In 2008, evangelical conservatives in Georgia and elsewhere weren’t too thrilled with John McCain’s bid to become the Republican nominee for president, and so lined up behind Mike Huckabee, the former Arkansas governor and preacher.

Four years later, Rick Santorum, the former U.S. senator from Pennsylvania, became the default setting for evangelicals suspicious of Mitt Romney, a Mormon and the GOP’s eventual nominee.

But 2016 is shaping up to be very different. With a vast field of 17 candidates, who will make their debut in a two-tiered debate on Fox News tonight, religious conservatives have a banquet of choices. Some find it baffling — and perhaps even worrisome.

Baffling because there is no obvious candidate to line up behind – or against. Which could eventually present challenges for past favorites such as Huckabee, a top-tier candidate tonight, and Santorum, who’s sitting at the kid’s table.

“I’m really torn.
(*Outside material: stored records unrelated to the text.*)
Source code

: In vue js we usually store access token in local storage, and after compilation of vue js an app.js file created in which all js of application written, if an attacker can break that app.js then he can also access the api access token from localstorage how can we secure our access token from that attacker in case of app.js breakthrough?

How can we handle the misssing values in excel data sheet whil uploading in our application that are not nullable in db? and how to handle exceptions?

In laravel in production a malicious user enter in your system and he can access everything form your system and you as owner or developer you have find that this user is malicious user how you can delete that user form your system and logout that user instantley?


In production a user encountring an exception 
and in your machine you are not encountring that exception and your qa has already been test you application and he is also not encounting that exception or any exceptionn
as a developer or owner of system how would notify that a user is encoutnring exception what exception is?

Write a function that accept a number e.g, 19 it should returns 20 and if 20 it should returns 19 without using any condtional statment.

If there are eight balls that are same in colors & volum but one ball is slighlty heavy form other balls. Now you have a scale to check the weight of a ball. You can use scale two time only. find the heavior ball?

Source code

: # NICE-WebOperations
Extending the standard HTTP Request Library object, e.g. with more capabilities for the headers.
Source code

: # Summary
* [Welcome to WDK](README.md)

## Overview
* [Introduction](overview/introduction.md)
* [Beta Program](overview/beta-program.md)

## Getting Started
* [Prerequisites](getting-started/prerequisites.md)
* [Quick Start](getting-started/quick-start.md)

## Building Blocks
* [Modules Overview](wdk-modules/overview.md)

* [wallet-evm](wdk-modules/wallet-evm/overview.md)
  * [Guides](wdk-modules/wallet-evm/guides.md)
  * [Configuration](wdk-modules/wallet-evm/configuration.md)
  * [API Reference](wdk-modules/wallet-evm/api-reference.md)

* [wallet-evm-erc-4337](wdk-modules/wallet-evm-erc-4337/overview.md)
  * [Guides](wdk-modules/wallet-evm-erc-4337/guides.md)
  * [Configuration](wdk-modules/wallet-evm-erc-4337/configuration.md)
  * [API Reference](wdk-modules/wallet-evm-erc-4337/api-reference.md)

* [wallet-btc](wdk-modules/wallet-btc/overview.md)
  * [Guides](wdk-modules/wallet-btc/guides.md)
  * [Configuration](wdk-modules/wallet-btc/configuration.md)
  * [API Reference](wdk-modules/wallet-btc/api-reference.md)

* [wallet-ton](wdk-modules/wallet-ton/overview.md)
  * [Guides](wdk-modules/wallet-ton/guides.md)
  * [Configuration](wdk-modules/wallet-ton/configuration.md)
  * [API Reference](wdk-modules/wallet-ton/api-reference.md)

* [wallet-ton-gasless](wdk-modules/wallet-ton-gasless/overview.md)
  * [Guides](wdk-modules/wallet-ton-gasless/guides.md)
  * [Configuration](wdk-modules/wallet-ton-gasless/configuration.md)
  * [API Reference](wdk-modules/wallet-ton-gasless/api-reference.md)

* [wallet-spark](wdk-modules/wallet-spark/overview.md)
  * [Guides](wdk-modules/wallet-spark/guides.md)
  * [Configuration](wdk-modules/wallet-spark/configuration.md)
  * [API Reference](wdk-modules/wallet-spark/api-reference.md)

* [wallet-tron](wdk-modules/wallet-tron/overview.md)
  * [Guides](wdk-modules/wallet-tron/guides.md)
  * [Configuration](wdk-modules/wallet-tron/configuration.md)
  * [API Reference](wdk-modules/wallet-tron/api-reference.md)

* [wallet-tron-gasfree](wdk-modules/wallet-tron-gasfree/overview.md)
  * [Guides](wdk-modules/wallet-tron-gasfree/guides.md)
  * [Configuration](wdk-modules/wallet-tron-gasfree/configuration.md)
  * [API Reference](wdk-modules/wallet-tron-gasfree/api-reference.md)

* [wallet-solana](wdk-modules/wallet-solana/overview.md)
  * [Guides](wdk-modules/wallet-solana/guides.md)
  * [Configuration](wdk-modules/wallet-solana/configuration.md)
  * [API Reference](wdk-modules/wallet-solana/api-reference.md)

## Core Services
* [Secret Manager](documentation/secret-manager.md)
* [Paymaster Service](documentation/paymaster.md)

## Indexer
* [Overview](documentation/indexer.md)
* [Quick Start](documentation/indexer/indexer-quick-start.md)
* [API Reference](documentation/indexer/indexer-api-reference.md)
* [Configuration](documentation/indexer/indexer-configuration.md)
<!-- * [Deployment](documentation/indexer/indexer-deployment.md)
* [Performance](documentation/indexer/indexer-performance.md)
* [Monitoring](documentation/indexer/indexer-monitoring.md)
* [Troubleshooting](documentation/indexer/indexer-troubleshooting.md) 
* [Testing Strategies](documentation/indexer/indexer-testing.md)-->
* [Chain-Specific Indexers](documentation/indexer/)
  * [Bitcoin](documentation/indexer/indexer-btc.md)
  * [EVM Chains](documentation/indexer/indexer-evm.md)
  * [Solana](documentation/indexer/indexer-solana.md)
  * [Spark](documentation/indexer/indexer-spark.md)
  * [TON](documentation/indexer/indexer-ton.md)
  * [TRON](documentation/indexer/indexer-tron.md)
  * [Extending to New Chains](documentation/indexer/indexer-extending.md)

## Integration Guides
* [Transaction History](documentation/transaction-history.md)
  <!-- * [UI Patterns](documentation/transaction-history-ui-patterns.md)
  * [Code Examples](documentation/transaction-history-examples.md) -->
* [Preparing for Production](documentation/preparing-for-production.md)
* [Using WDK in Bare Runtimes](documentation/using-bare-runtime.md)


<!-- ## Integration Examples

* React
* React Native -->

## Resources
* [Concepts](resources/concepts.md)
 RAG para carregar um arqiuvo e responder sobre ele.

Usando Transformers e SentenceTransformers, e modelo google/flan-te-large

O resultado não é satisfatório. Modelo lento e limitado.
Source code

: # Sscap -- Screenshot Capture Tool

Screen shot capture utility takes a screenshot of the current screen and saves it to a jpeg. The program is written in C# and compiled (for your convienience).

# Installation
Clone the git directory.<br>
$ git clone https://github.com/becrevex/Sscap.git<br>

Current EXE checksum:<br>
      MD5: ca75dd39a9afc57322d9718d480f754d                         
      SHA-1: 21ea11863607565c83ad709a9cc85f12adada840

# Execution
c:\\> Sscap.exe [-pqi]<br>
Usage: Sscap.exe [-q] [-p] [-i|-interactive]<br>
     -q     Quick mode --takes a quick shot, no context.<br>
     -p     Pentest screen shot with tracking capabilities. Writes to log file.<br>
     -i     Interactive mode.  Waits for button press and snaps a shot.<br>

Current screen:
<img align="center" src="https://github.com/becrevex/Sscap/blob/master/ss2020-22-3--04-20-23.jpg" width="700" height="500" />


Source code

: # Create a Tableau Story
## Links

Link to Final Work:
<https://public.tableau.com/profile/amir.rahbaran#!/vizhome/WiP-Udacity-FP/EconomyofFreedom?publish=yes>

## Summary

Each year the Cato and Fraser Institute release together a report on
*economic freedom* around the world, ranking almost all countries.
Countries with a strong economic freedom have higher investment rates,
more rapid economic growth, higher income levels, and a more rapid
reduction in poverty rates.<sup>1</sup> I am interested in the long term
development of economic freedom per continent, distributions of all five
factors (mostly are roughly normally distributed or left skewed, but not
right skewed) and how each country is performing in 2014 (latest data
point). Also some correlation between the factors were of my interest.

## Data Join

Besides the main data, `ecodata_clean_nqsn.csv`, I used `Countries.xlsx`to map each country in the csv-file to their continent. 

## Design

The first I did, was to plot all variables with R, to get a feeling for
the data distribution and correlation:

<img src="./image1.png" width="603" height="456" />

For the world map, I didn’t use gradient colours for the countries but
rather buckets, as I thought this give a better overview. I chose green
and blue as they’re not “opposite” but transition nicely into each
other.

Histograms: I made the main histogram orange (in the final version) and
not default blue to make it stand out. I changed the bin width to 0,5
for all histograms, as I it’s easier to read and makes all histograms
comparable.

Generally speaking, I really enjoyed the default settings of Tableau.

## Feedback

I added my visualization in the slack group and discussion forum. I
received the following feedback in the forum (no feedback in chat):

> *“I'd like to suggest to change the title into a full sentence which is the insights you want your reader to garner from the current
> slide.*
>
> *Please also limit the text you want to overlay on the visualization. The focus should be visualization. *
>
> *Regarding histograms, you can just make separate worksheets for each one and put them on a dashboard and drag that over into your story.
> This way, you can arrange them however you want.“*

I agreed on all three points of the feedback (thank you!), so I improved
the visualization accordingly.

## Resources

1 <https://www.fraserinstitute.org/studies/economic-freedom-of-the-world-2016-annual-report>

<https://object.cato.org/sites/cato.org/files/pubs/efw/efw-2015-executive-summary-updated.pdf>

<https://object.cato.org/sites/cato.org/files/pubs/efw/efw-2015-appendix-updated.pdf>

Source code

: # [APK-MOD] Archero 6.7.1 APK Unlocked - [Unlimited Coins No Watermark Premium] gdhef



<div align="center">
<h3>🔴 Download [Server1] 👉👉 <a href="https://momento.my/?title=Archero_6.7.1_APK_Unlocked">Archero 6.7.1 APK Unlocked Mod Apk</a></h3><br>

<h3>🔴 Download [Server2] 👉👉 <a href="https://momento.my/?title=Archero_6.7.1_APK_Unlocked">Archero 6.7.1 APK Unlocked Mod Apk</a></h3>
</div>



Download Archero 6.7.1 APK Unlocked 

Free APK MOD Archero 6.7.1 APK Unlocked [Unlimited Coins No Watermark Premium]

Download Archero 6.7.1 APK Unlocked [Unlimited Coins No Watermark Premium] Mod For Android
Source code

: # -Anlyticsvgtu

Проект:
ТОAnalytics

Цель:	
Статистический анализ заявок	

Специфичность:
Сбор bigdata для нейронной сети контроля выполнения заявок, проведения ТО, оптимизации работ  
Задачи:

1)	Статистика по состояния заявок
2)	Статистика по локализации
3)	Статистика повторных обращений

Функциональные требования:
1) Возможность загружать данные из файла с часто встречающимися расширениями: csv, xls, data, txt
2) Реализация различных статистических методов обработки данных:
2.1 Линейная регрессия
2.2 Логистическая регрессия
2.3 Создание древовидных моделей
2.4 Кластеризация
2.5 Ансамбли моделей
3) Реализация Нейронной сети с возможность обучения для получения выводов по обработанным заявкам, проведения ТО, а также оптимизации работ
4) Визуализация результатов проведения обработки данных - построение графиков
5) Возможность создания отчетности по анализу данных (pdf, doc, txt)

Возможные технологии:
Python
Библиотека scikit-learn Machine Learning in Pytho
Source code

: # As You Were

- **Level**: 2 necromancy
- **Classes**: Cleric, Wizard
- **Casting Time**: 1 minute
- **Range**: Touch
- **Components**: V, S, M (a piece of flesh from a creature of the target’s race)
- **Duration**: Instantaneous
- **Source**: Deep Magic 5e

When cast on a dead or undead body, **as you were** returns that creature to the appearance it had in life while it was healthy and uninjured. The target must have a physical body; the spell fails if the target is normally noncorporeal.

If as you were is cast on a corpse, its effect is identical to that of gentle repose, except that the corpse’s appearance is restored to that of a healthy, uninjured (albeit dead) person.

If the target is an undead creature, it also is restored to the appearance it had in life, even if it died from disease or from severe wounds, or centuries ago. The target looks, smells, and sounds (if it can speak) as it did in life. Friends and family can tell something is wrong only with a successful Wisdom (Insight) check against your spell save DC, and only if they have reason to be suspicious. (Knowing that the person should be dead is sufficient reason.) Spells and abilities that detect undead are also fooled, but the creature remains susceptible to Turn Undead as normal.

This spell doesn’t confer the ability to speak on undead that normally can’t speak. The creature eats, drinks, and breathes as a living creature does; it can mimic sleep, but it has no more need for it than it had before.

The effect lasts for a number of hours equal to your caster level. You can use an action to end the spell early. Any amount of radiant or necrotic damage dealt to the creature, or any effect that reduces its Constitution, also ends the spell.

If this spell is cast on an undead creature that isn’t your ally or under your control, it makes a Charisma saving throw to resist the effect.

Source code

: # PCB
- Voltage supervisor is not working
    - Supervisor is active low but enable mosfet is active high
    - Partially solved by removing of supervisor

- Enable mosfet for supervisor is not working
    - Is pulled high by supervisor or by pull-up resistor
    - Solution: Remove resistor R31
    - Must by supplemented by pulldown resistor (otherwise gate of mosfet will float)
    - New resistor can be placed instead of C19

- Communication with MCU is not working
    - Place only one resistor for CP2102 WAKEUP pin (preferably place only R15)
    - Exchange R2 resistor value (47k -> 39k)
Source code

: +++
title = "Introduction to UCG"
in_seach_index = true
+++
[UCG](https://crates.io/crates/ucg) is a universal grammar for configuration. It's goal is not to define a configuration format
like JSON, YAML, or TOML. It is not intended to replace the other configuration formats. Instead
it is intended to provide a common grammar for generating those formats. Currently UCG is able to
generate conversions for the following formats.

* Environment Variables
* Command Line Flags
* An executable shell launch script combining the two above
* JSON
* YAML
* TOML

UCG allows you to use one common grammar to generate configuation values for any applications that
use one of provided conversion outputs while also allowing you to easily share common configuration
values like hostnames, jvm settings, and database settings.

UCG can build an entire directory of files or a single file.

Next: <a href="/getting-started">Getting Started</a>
All my friends are in different camps,” said Pat Gartland, who ran the Christian Coalition of Georgia in the 1990s. He owes Jeb Bush for help the former governor volunteered during a recent Florida campaign. But Gartland is also obliged to Marco Rubio, who as speaker of the Florida state House passed some legislation Gartland was interested in.

And Wisconsin Gov. Scott Walker won’t stop courting him. “Anybody who goes against unions and beats them? Wow,” Gartland said.

This is why Secretary of State Brian Kemp’s March 1 “SEC primary” and this weekend’s resulting RedState Gathering in Atlanta are so important to GOP activists in Georgia. Gartland has already met Walker, U.S. Sen. Ted Cruz of Texas, and Ohio Gov. John Kasich. He intends to kick the tires on the rest of the candidates this weekend – his antennae up for signs of vacillation and insincerity. “Hemming and hawing,” in his words.

The Rev. Jay Bailey is lead pastor at Solid Rock Assembly of God Church in Midland, Ga. On Saturday, his church will play host to an evening rally for Cruz. But Bailey isn’t ready to pledge his support.

“I’m evaluating them. There are certain things that I approve of in Ted Cruz’ positions, but I’m evaluating,” Bailey said. “This isn’t an endorsement, but an opportunity to explore.”

The indecision isn’t limited to Georgia. Last week, World Magazine, a publication aimed at religious conservatives, published an informal and admittedly unscientific poll of nearly 100 evangelical leaders on their presidential favorites.

U.S. Sen. Marco Rubio of Florida was the first or second choice of 39 percent, followed by Bush and Walker. Cruz came in fourth, and Huckabee finished much lower. Santorum and neurologist Ben Carson received not a single vote.

No surprise, but billionaire Donald Trump, whose name is associated with both casinos and multiple divorces, barely scratched.

Even beyond abortion, the top issue for these evangelical leaders was “religious freedom” – a sign of the deep worry caused by the U.S. Supreme Court’s decision establishing same-sex marriage as a constitutional right.

To Gartland and others in the religious conservative movement, this is where the surfeit of candidates becomes worrisome. With church membership down almost across the board, the culture wars going against them, and clout within the national Republican party diminished, many religious conservatives are worried that a smorgasbord of candidates could dilute their influence even further.

On Tuesday, two Florida Catholics, Jeb Bush and Marco Rubio, addressed 13,000 Southern Baptists in Nashville. Each – Rubio in a video interview and Bush in person — assured the audience that, if elected president, he would shield them from the impact of gay marriage.

“We’re now on the water’s edge of an argument that some have begun, that if you do not agree with same-sex marriage or whatever, that you’re actually discriminating against people,” Rubio said.

Bush struck a similar tone. “We don’t want to create an environment that discriminates against people based on their sexual orientation, and we certainly don’t want to discriminate against people that believe that their faith drives their actions and the things that they consider to be important. That balance is what we need to find.”

But it is significant that neither candidate, perhaps with an eye on the general election, declared that he would turn back the clock on same-sex marriage.

And that is why, this weekend, you might want to keep an eye on Ted Cruz, who appears bent on uniting liberty Republicans and evangelicals – particularly in the South. Cruz has publicly theorized that states not specifically named in the Supreme Court’s gay marriage decision are free to ignore it.

Of the 10 candidates coming to Atlanta on Friday and Saturday, his calendar is the heftiest. And at the Koch brothers retreat for mega-donors in California this weekend, the senator from Texas proclaimed that the March 1 "SEC primary" – Georgia included – would serve as "a firewall" for his candidacy.